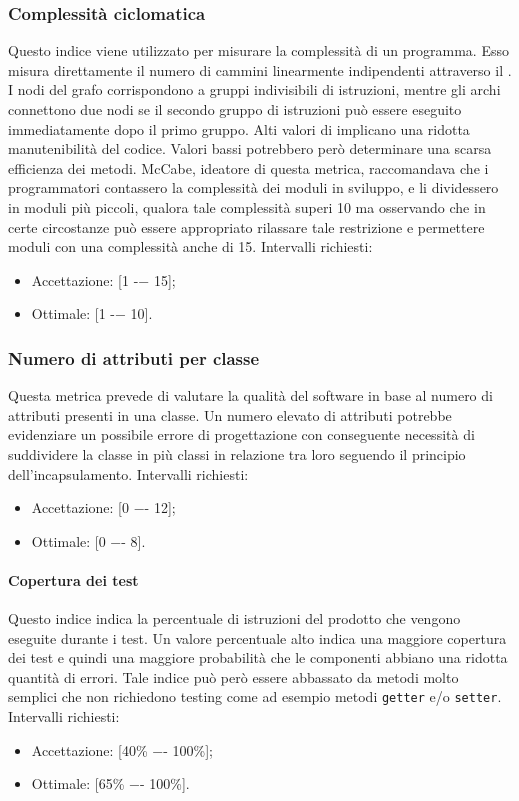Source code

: \subsubsection{Complessità ciclomatica}
Questo indice viene utilizzato per misurare la complessità di un programma. Esso misura direttamente il numero di cammini linearmente indipendenti attraverso il . I nodi del grafo corrispondono a gruppi indivisibili di istruzioni, mentre gli archi connettono due nodi se il secondo gruppo di istruzioni può essere eseguito immediatamente dopo il primo gruppo.
Alti valori di  implicano una ridotta manutenibilità del codice. Valori bassi potrebbero però determinare  una scarsa efficienza dei metodi. McCabe, ideatore di questa metrica, raccomandava che i programmatori contassero la complessità dei moduli in sviluppo, e li dividessero in moduli più piccoli, qualora tale complessità superi 10 ma osservando che in certe circostanze può essere appropriato rilassare tale restrizione e permettere moduli con una complessità anche di 15.
Intervalli richiesti:
\begin{itemize}
\item
Accettazione: [1 -− 15];
\item
Ottimale: [1 -− 10].
\end{itemize}

\subsubsection{Numero di attributi per classe}
Questa metrica prevede di valutare la qualità del software in base al numero di attributi presenti in una classe.
Un numero elevato di attributi potrebbe evidenziare un possibile errore di progettazione con conseguente necessità di suddividere la classe in più classi in relazione tra loro seguendo il principio dell'incapsulamento.
Intervalli richiesti:
\begin{itemize}
\item
Accettazione: [0 −- 12];
\item
Ottimale: [0 −- 8].
\end{itemize}

\paragraph{Copertura dei test}
Questo indice indica la percentuale di istruzioni del prodotto che vengono eseguite durante i test.
Un valore percentuale alto indica una maggiore copertura dei test e quindi una maggiore probabilità che le componenti abbiano una ridotta quantità di errori.
Tale indice può però essere abbassato da metodi molto semplici che non richiedono testing come ad esempio metodi \texttt{getter} e/o \texttt{setter}.
Intervalli richiesti:
\begin{itemize}
\item
Accettazione: [40\% −- 100\%];
\item
Ottimale: [65\% −- 100\%].
\end{itemize}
----------------------------------------
To do
Reproduce each entry above word for word. Pictures are not part of the copy.

Final answer
Source code

: \subsubsection{Complessità ciclomatica}
Questo indice viene utilizzato per misurare la complessità di un programma. Esso misura direttamente il numero di cammini linearmente indipendenti attraverso il . I nodi del grafo corrispondono a gruppi indivisibili di istruzioni, mentre gli archi connettono due nodi se il secondo gruppo di istruzioni può essere eseguito immediatamente dopo il primo gruppo.
Alti valori di  implicano una ridotta manutenibilità del codice. Valori bassi potrebbero però determinare  una scarsa efficienza dei metodi. McCabe, ideatore di questa metrica, raccomandava che i programmatori contassero la complessità dei moduli in sviluppo, e li dividessero in moduli più piccoli, qualora tale complessità superi 10 ma osservando che in certe circostanze può essere appropriato rilassare tale restrizione e permettere moduli con una complessità anche di 15.
Intervalli richiesti:
\begin{itemize}
\item
Accettazione: [1 -− 15];
\item
Ottimale: [1 -− 10].
\end{itemize}

\subsubsection{Numero di attributi per classe}
Questa metrica prevede di valutare la qualità del software in base al numero di attributi presenti in una classe.
Un numero elevato di attributi potrebbe evidenziare un possibile errore di progettazione con conseguente necessità di suddividere la classe in più classi in relazione tra loro seguendo il principio dell'incapsulamento.
Intervalli richiesti:
\begin{itemize}
\item
Accettazione: [0 −- 12];
\item
Ottimale: [0 −- 8].
\end{itemize}

\paragraph{Copertura dei test}
Questo indice indica la percentuale di istruzioni del prodotto che vengono eseguite durante i test.
Un valore percentuale alto indica una maggiore copertura dei test e quindi una maggiore probabilità che le componenti abbiano una ridotta quantità di errori.
Tale indice può però essere abbassato da metodi molto semplici che non richiedono testing come ad esempio metodi \texttt{getter} e/o \texttt{setter}.
Intervalli richiesti:
\begin{itemize}
\item
Accettazione: [40\% −- 100\%];
\item
Ottimale: [65\% −- 100\%].
\end{itemize}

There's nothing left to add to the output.